Start of Block
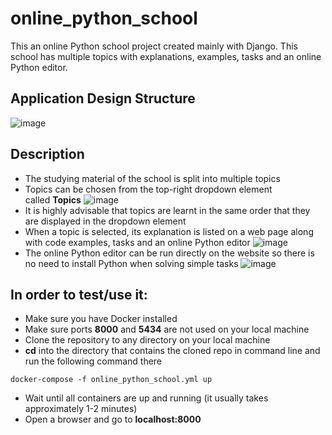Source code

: # online_python_school
This an online Python school project created mainly with Django. This school has multiple topics with explanations, examples, tasks and an online Python editor.
## Application Design Structure
![image](https://github.com/PolarBearPolar/online_python_school/assets/88388315/2da286d1-4e46-4511-bac3-1d2412f89fd2)
## Description
- The studying material of the school is split into multiple topics
- Topics can be chosen from the top-right dropdown element called **Topics**
![image](https://github.com/PolarBearPolar/online_python_school/assets/88388315/4e859ebe-2717-45c6-8a74-f65245888a31)
- It is highly advisable that topics are learnt in the same order that they are displayed in the dropdown element
- When a topic is selected, its explanation is listed on a web page along with code examples, tasks and an online Python editor
![image](https://github.com/PolarBearPolar/online_python_school/assets/88388315/fc71161e-a53f-449f-abe4-741d337344e3)
- The online Python editor can be run directly on the website so there is no need to install Python when solving simple tasks
![image](https://github.com/PolarBearPolar/online_python_school/assets/88388315/f89ada37-8d15-4c32-8f9d-71e81bb79621)
## In order to test/use it:
- Make sure you have Docker installed
- Make sure ports **8000** and **5434** are not used on your local machine
- Clone the repository to any directory on your local machine
- **cd** into the directory that contains the cloned repo in command line and run the following command there
```
docker-compose -f online_python_school.yml up
```
- Wait until all containers are up and running (it usually takes approximately 1-2 minutes)
- Open a browser and go to **localhost:8000**
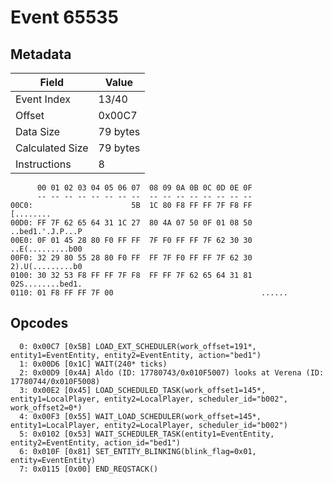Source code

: # Event 65535

## Metadata

| Field           | Value    |
|-----------------|----------|
| Event Index     | 13/40    |
| Offset          | 0x00C7   |
| Data Size       | 79 bytes |
| Calculated Size | 79 bytes |
| Instructions    | 8        |

```
      00 01 02 03 04 05 06 07  08 09 0A 0B 0C 0D 0E 0F
      -- -- -- -- -- -- -- --  -- -- -- -- -- -- -- --
00C0:                      5B  1C 80 F8 FF FF 7F F8 FF         [........
00D0: FF 7F 62 65 64 31 1C 27  80 4A 07 50 0F 01 08 50  ..bed1.'.J.P...P
00E0: 0F 01 45 28 80 F0 FF FF  7F F0 FF FF 7F 62 30 30  ..E(.........b00
00F0: 32 29 80 55 28 80 F0 FF  FF 7F F0 FF FF 7F 62 30  2).U(.........b0
0100: 30 32 53 F8 FF FF 7F F8  FF FF 7F 62 65 64 31 81  02S........bed1.
0110: 01 F8 FF FF 7F 00                                 ......          
```

## Opcodes

```
  0: 0x00C7 [0x5B] LOAD_EXT_SCHEDULER(work_offset=191*, entity1=EventEntity, entity2=EventEntity, action="bed1")
  1: 0x00D6 [0x1C] WAIT(240* ticks)
  2: 0x00D9 [0x4A] Aldo (ID: 17780743/0x010F5007) looks at Verena (ID: 17780744/0x010F5008)
  3: 0x00E2 [0x45] LOAD_SCHEDULED_TASK(work_offset1=145*, entity1=LocalPlayer, entity2=LocalPlayer, scheduler_id="b002", work_offset2=0*)
  4: 0x00F3 [0x55] WAIT_LOAD_SCHEDULER(work_offset=145*, entity1=LocalPlayer, entity2=LocalPlayer, scheduler_id="b002")
  5: 0x0102 [0x53] WAIT_SCHEDULER_TASK(entity1=EventEntity, entity2=EventEntity, action_id="bed1")
  6: 0x010F [0x81] SET_ENTITY_BLINKING(blink_flag=0x01, entity=EventEntity)
  7: 0x0115 [0x00] END_REQSTACK()
```
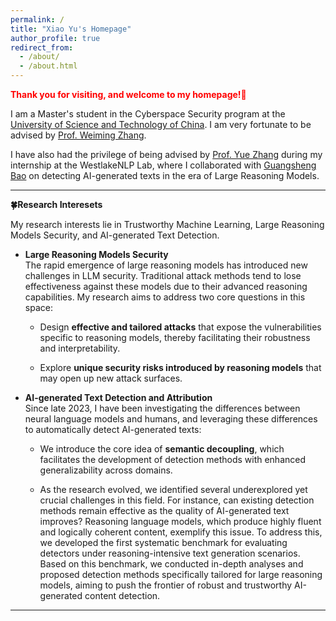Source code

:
 ```yaml
---
permalink: /
title: "Xiao Yu's Homepage"
author_profile: true
redirect_from: 
  - /about/
  - /about.html
---
```


<span style="color:red;">**Thank you for visiting, and welcome to my homepage!💐**</span>


I am a Master's student in the Cyberspace Security program at the [University of Science and Technology of China](https://www.ustc.edu.cn/). I am very fortunate to be advised by [Prof. Weiming Zhang](https://scholar.google.com/citations?hl=zh-CN&user=eTCfl6cAAAAJ).

I have also had the privilege of being advised by [Prof. Yue Zhang](https://frcchang.github.io/) during my internship at the WestlakeNLP Lab, where I collaborated with [Guangsheng Bao](https://scholar.google.com/citations?user=cxPJx2kAAAAJ&hl=en) on detecting AI-generated texts in the era of Large Reasoning Models.

---

**🍀Research Interesets**

My research interests lie in Trustworthy Machine Learning, Large Reasoning Models Security, and AI-generated Text Detection.

- **Large Reasoning Models Security**  
  The rapid emergence of large reasoning models has introduced new challenges in LLM security. Traditional attack methods tend to lose effectiveness against these models due to their advanced reasoning capabilities. My research aims to address two core questions in this space:
  
  - Design **effective and tailored attacks** that expose the vulnerabilities specific to reasoning models, thereby facilitating their robustness and interpretability.
    
  - Explore **unique security risks introduced by reasoning models** that may open up new attack surfaces.
    
- **AI-generated Text Detection and Attribution**  
  Since late 2023, I have been investigating the differences between neural language models and humans, and leveraging these differences to automatically detect AI-generated texts:

  - We introduce the core idea of **semantic decoupling**, which facilitates the development of detection methods with enhanced generalizability across domains.
    
  - As the research evolved, we identified several underexplored yet crucial challenges in this field. For instance, can existing detection methods remain effective as the quality of AI-generated text improves? Reasoning language models, which produce highly fluent and logically coherent content, exemplify this issue. To address this, we developed the first systematic benchmark for evaluating detectors under reasoning-intensive text generation scenarios. Based on this benchmark, we conducted in-depth analyses and proposed detection methods specifically tailored for large reasoning models, aiming to push the frontier of robust and trustworthy AI-generated content detection.
    
---



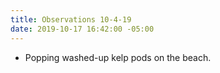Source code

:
 ```yaml
---
title: Observations 10-4-19
date: 2019-10-17 16:42:00 -05:00
---
```


- Popping washed-up kelp pods on the beach.
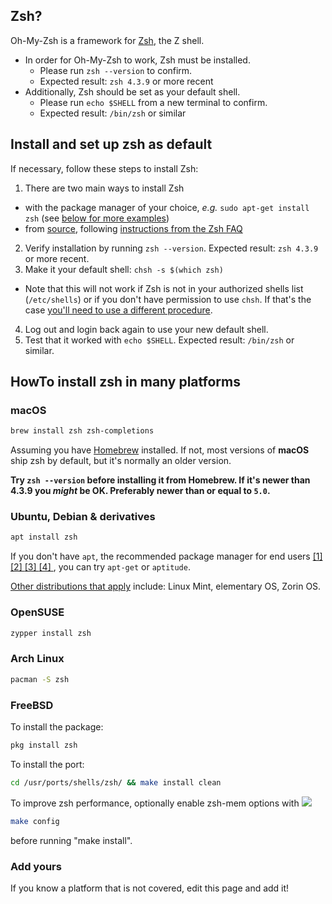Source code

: ## Zsh?

Oh-My-Zsh is a framework for [Zsh](http://www.zsh.org), the Z shell.

- In order for Oh-My-Zsh to work, Zsh must be installed.
  - Please run `zsh --version` to confirm.
  - Expected result: `zsh 4.3.9` or more recent
- Additionally, Zsh should be set as your default shell.
  - Please run `echo $SHELL` from a new terminal to confirm.
  - Expected result: `/bin/zsh` or similar

## Install and set up zsh as default

If necessary, follow these steps to install Zsh:

1. There are two main ways to install Zsh
  - with the package manager of your choice, _e.g._ `sudo apt-get install zsh` (see [below for more examples](#howto-install-zsh-in-many-platforms))
  - from [source](http://zsh.sourceforge.net/Arc/source.html), following
        [instructions from the Zsh FAQ](http://zsh.sourceforge.net/FAQ/zshfaq01.html#l7)
2. Verify installation by running `zsh --version`. Expected result: `zsh 4.3.9` or more recent.
3. Make it your default shell: `chsh -s $(which zsh)`
  - Note that this will not work if Zsh is not in your authorized shells list (`/etc/shells`)
    or if you don't have permission to use `chsh`. If that's the case [you'll need to use a different procedure](https://www.google.com/search?q=zsh+default+without+chsh).
4. Log out and login back again to use your new default shell.
5. Test that it worked with `echo $SHELL`. Expected result: `/bin/zsh` or similar.

## HowTo install zsh in many platforms

### macOS

```sh
brew install zsh zsh-completions
```

Assuming you have [Homebrew](http://brew.sh/) installed. If not, most versions of
**macOS** ship zsh by default, but it's normally an older version.

**Try `zsh --version` before installing it from Homebrew. If it's newer than 4.3.9
you _might_ be OK. Preferably newer than or equal to `5.0`.**

### Ubuntu, Debian & derivatives

```sh
apt install zsh
```

If you don't have `apt`, the recommended package manager for end users
[ [1] ](http://askubuntu.com/a/446484)
[ [2] ](http://askubuntu.com/a/775264)
[ [3] ](https://help.ubuntu.com/lts/serverguide/apt.html)
[ [4] ](http://www.howtogeek.com/234583/simplify-command-line-package-management-with-apt-instead-of-apt-get/)
, you can try `apt-get` or `aptitude`.

[Other distributions that apply](https://en.wikipedia.org/wiki/List_of_Linux_distributions#Debian-based) include:
Linux Mint, elementary OS, Zorin OS.

### OpenSUSE

```sh
zypper install zsh
```

### Arch Linux

```sh
pacman -S zsh
```

### FreeBSD
To install the package:
```sh
pkg install zsh
```
To install the port: 
```sh
cd /usr/ports/shells/zsh/ && make install clean
```
To improve zsh performance, optionally enable zsh-mem options with
![](https://i.imgur.com/l4id6Ek.png)
```sh
make config
```
before running "make install".

### Add yours

If you know a platform that is not covered, edit this page and add it!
End of Block
Only the lines of the data holding the string "result" are wanted; copy each of them.

Solution for this task
  - Expected result: `zsh 4.3.9` or more recent
  - Expected result: `/bin/zsh` or similar
2. Verify installation by running `zsh --version`. Expected result: `zsh 4.3.9` or more recent.
5. Test that it worked with `echo $SHELL`. Expected result: `/bin/zsh` or similar.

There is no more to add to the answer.